» **TASK DETAILS**:
Scan the records for lines with the word "process", and copy every such line.
---*---
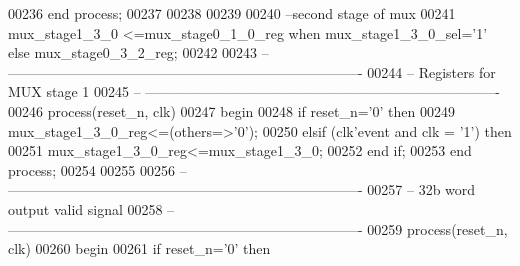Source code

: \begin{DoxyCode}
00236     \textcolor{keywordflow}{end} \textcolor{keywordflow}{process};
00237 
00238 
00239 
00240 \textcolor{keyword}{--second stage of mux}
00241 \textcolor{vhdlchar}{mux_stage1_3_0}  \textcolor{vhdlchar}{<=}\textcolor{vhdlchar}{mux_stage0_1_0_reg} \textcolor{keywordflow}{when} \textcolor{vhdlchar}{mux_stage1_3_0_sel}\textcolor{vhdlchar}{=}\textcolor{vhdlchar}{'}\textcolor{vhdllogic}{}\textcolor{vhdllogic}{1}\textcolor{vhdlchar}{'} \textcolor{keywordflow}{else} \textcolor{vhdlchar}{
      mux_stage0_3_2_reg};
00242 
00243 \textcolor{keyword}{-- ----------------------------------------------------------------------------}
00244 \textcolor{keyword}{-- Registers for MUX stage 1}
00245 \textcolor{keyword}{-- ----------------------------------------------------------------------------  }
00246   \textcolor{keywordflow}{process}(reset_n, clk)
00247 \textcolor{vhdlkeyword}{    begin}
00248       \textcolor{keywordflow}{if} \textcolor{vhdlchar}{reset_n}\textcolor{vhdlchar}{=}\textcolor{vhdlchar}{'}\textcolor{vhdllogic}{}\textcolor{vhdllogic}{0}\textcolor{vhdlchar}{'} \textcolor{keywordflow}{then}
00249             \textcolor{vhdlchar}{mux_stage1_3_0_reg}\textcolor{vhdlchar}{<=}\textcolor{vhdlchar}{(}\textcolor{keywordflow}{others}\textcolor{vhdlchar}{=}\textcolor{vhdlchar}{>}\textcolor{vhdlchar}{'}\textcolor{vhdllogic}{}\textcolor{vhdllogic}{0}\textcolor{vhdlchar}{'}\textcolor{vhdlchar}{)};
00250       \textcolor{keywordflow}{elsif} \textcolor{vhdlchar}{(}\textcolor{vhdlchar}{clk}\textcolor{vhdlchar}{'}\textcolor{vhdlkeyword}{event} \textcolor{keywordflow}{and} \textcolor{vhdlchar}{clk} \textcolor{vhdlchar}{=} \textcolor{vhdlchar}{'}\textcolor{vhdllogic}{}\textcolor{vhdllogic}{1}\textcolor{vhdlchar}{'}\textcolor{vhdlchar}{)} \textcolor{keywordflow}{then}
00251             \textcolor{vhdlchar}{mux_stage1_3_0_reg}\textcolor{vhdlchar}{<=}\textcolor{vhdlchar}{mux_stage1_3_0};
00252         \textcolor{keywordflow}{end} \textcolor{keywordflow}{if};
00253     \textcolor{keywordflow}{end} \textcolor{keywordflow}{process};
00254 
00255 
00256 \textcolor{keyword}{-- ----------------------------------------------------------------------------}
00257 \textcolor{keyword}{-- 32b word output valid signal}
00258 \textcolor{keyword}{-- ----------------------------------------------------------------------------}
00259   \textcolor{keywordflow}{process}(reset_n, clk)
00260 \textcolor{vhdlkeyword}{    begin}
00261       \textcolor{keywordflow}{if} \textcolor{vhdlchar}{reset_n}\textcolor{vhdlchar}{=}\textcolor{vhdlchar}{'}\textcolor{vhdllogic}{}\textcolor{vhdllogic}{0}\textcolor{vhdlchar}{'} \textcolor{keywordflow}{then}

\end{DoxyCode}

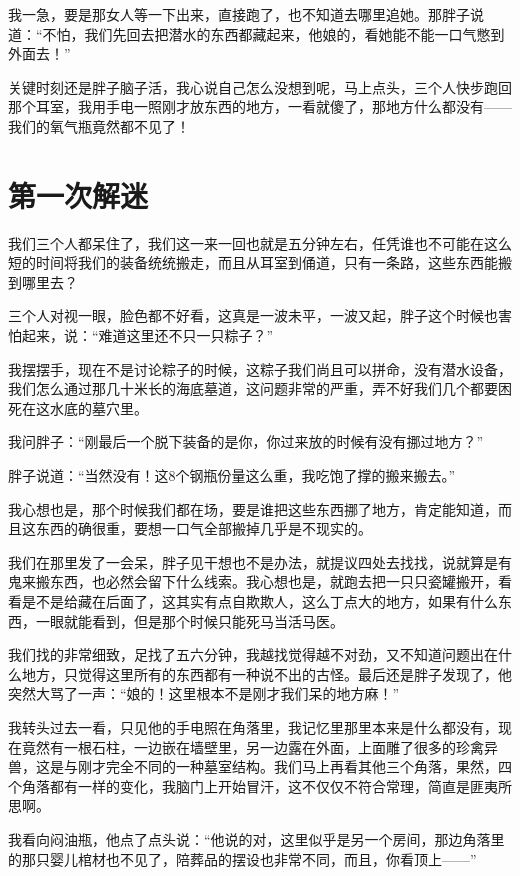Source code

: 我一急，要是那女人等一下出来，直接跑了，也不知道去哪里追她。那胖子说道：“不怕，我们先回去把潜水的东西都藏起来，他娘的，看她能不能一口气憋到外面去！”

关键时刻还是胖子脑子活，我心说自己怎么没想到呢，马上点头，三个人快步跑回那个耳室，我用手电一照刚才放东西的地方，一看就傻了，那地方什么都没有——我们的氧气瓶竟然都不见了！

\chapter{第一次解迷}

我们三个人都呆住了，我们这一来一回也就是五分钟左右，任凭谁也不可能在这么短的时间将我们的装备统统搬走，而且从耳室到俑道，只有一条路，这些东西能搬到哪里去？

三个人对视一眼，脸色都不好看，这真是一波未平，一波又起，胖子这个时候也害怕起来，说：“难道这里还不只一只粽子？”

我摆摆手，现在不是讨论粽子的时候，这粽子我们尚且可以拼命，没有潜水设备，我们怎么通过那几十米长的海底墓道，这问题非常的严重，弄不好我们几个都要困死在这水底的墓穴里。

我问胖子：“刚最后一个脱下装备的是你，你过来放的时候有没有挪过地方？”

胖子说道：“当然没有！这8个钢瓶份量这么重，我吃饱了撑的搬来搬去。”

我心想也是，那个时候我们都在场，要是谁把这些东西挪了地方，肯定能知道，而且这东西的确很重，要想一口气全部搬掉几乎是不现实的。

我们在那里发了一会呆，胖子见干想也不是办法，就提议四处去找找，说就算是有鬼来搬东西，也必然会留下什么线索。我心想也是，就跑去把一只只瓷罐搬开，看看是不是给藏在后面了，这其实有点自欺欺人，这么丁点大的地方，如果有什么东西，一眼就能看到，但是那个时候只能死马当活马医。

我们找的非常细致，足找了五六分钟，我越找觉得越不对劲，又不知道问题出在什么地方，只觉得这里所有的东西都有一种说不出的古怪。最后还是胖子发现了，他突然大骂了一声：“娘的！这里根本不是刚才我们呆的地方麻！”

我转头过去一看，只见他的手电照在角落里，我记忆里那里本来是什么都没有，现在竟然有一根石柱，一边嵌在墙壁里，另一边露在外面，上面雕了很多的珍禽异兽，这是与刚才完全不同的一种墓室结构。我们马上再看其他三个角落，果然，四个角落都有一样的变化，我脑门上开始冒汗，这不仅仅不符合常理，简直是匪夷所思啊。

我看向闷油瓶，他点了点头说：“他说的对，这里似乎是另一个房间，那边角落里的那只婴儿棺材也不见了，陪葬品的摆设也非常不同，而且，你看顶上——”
---*---
» **TASK ANSWER**:
00236     \textcolor{keywordflow}{end} \textcolor{keywordflow}{process};
00246   \textcolor{keywordflow}{process}(reset_n, clk)
00253     \textcolor{keywordflow}{end} \textcolor{keywordflow}{process};
00259   \textcolor{keywordflow}{process}(reset_n, clk)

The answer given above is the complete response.